### [WHAT TO WORK ON]
Please return the lines of the data that contain "have".

### [EXERCISE MATERIAL]
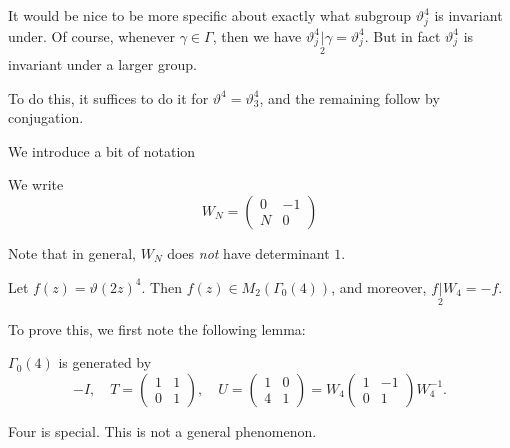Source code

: \documentclass[a4paper]{article}
\begin{document}
It would be nice to be more specific about exactly what subgroup $\vartheta_j^4$ is invariant under. Of course, whenever $\gamma \in \Gamma$, then we have $\vartheta_j^4 \underset{2}{|}\gamma = \vartheta_j^4$. But in fact $\vartheta_j^4$ is invariant under a larger group.

To do this, it suffices to do it for $\vartheta^4 = \vartheta_3^4$, and the remaining follow by conjugation.

We introduce a bit of notation
\begin{notation}
  We write
  \[
    W_N =
    \begin{pmatrix}
      0 & -1\\
      N & 0
    \end{pmatrix}
  \]
\end{notation}
Note that in general, $W_N$ does \emph{not} have determinant $1$.

\begin{thm}
  Let $f(z) = \vartheta(2z)^4$. Then $f(z) \in M_2(\Gamma_0(4))$, and moreover, $f\underset{2}{|}W_4 = -f$.
\end{thm}

To prove this, we first note the following lemma:
\begin{lemma}
  $\Gamma_0(4)$ is generated by
  \[
    -I,\quad
    T=
    \begin{pmatrix}
      1 & 1\\0 & 1
    \end{pmatrix},
    \quad
    U=
    \begin{pmatrix}
      1 & 0\\
      4 & 1
    \end{pmatrix} =
    W_4
    \begin{pmatrix}
      1 & -1 \\
      0 & 1
    \end{pmatrix}
    W_4^{-1}.
  \]
\end{lemma}
Four is special. This is not a general phenomenon.
\end{document}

### [RESPONSE]
It would be nice to be more specific about exactly what subgroup $\vartheta_j^4$ is invariant under. Of course, whenever $\gamma \in \Gamma$, then we have $\vartheta_j^4 \underset{2}{|}\gamma = \vartheta_j^4$. But in fact $\vartheta_j^4$ is invariant under a larger group.
Note that in general, $W_N$ does \emph{not} have determinant $1$.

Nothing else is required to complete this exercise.